[Dataset records]
+ + + + +
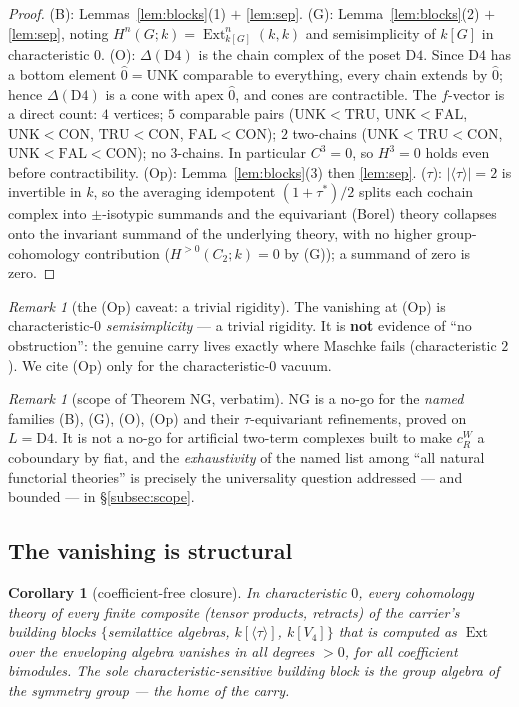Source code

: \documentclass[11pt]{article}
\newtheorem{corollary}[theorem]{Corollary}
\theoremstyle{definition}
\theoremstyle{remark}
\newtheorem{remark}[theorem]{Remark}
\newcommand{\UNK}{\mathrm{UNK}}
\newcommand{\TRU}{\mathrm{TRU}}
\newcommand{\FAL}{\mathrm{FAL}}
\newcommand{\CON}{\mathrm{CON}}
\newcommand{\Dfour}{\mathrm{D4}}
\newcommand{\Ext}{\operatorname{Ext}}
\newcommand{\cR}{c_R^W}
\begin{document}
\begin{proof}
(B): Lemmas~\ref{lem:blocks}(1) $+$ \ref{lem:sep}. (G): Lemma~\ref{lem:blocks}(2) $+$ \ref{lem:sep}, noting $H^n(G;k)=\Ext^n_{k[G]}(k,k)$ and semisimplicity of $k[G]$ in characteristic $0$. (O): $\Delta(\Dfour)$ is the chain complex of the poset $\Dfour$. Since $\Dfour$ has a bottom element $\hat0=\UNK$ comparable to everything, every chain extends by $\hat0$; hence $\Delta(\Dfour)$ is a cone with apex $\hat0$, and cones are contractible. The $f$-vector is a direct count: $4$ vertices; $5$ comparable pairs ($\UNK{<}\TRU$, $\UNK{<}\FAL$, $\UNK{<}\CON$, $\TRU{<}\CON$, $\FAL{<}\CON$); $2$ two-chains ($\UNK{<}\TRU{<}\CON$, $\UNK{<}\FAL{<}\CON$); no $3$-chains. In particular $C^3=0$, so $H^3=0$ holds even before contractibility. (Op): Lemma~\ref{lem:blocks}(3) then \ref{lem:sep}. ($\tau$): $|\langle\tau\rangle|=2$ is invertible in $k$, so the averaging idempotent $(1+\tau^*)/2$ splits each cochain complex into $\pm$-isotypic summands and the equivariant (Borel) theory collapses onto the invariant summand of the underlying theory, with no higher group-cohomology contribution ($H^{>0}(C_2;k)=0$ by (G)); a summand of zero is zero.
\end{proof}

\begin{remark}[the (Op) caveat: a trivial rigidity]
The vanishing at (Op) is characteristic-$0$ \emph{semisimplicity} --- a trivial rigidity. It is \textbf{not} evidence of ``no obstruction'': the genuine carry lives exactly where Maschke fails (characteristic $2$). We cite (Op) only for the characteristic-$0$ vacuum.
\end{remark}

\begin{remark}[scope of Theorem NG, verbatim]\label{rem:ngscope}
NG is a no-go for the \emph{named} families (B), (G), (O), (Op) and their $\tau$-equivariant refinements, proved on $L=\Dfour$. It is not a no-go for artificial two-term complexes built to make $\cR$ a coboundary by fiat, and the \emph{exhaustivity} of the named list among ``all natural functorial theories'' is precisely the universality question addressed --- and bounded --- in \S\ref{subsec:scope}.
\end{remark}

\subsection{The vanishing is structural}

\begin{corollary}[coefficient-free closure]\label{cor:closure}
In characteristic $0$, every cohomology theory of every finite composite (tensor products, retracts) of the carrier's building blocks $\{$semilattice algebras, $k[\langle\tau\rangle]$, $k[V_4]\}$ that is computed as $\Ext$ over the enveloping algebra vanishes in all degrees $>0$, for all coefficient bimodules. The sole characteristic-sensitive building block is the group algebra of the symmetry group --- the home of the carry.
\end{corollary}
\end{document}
+ + + + +
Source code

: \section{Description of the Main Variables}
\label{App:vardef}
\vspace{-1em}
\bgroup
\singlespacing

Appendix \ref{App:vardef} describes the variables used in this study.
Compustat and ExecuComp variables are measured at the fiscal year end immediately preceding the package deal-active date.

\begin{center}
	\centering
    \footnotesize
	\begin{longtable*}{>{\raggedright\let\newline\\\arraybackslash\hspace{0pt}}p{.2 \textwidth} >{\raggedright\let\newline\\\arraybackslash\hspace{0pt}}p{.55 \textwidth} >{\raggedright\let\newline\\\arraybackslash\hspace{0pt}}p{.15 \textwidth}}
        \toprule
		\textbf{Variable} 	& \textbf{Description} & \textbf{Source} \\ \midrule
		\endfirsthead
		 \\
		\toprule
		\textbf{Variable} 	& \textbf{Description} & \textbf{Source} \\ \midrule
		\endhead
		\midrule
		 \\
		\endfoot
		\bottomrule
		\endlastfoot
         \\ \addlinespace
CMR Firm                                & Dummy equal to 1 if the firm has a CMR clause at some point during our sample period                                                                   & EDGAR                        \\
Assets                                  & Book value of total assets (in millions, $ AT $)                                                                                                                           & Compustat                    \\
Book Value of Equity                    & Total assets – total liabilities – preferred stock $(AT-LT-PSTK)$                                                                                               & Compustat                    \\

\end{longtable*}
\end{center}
+ + + + +
*What is being asked*. Please show, exactly as written, every line above that contains the word "begin".

*Solution to this exercise*.
\begin{document}
\begin{proof}
\begin{remark}[the (Op) caveat: a trivial rigidity]
\begin{remark}[scope of Theorem NG, verbatim]\label{rem:ngscope}
\begin{corollary}[coefficient-free closure]\label{cor:closure}
\begin{center}
	\begin{longtable*}{>{\raggedright\let\newline\\\arraybackslash\hspace{0pt}}p{.2 \textwidth} >{\raggedright\let\newline\\\arraybackslash\hspace{0pt}}p{.55 \textwidth} >{\raggedright\let\newline\\\arraybackslash\hspace{0pt}}p{.15 \textwidth}}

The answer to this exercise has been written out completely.